WHAT IS EXPECTED: Say how many lines below hold the word "tabular"; give the number by itself.

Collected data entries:

────────────────

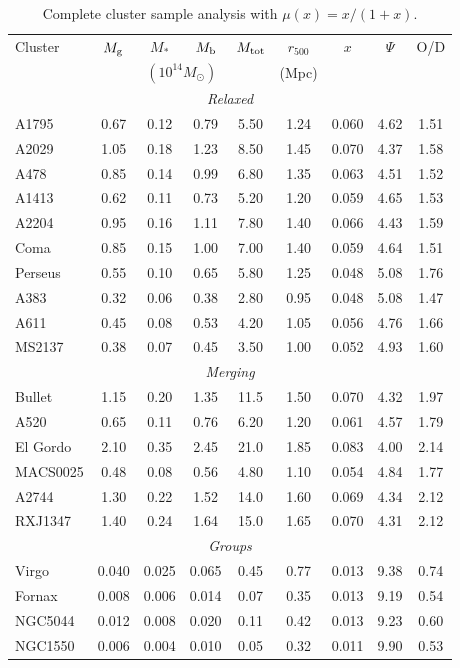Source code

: \begin{table}[h]
\centering
\caption{Complete cluster sample analysis with $\mu(x) = x/(1+x)$.}\label{tab:full-cluster}
\scriptsize
\setlength{\tabcolsep}{1.5pt}
\renewcommand{\arraystretch}{1.0}
\begin{tabular}{lcccccccc}
\toprule
Cluster & $M_{\rm g}$ & $M_*$ & $M_{\rm b}$ & $M_{\rm tot}$ & $r_{500}$ & $x$ & $\Psi$ & O/D \\
 & \multicolumn{4}{c}{$(10^{14}M_\odot)$} & (Mpc) & & & \\
\midrule
\multicolumn{9}{c}{\textit{Relaxed}} \\
A1795 & 0.67 & 0.12 & 0.79 & 5.50 & 1.24 & 0.060 & 4.62 & 1.51 \\
A2029 & 1.05 & 0.18 & 1.23 & 8.50 & 1.45 & 0.070 & 4.37 & 1.58 \\
A478 & 0.85 & 0.14 & 0.99 & 6.80 & 1.35 & 0.063 & 4.51 & 1.52 \\
A1413 & 0.62 & 0.11 & 0.73 & 5.20 & 1.20 & 0.059 & 4.65 & 1.53 \\
A2204 & 0.95 & 0.16 & 1.11 & 7.80 & 1.40 & 0.066 & 4.43 & 1.59 \\
Coma & 0.85 & 0.15 & 1.00 & 7.00 & 1.40 & 0.059 & 4.64 & 1.51 \\
Perseus & 0.55 & 0.10 & 0.65 & 5.80 & 1.25 & 0.048 & 5.08 & 1.76 \\
A383 & 0.32 & 0.06 & 0.38 & 2.80 & 0.95 & 0.048 & 5.08 & 1.47 \\
A611 & 0.45 & 0.08 & 0.53 & 4.20 & 1.05 & 0.056 & 4.76 & 1.66 \\
MS2137 & 0.38 & 0.07 & 0.45 & 3.50 & 1.00 & 0.052 & 4.93 & 1.60 \\
\midrule
\multicolumn{9}{c}{\textit{Merging}} \\
Bullet & 1.15 & 0.20 & 1.35 & 11.5 & 1.50 & 0.070 & 4.32 & 1.97 \\
A520 & 0.65 & 0.11 & 0.76 & 6.20 & 1.20 & 0.061 & 4.57 & 1.79 \\
El Gordo & 2.10 & 0.35 & 2.45 & 21.0 & 1.85 & 0.083 & 4.00 & 2.14 \\
MACS0025 & 0.48 & 0.08 & 0.56 & 4.80 & 1.10 & 0.054 & 4.84 & 1.77 \\
A2744 & 1.30 & 0.22 & 1.52 & 14.0 & 1.60 & 0.069 & 4.34 & 2.12 \\
RXJ1347 & 1.40 & 0.24 & 1.64 & 15.0 & 1.65 & 0.070 & 4.31 & 2.12 \\
\midrule
\multicolumn{9}{c}{\textit{Groups}} \\
Virgo & 0.040 & 0.025 & 0.065 & 0.45 & 0.77 & 0.013 & 9.38 & 0.74 \\
Fornax & 0.008 & 0.006 & 0.014 & 0.07 & 0.35 & 0.013 & 9.19 & 0.54 \\
NGC5044 & 0.012 & 0.008 & 0.020 & 0.11 & 0.42 & 0.013 & 9.23 & 0.60 \\
NGC1550 & 0.006 & 0.004 & 0.010 & 0.05 & 0.32 & 0.011 & 9.90 & 0.53 \\
\bottomrule
\end{tabular}
\end{table}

────────────────

RESULT OF THIS TASK: 2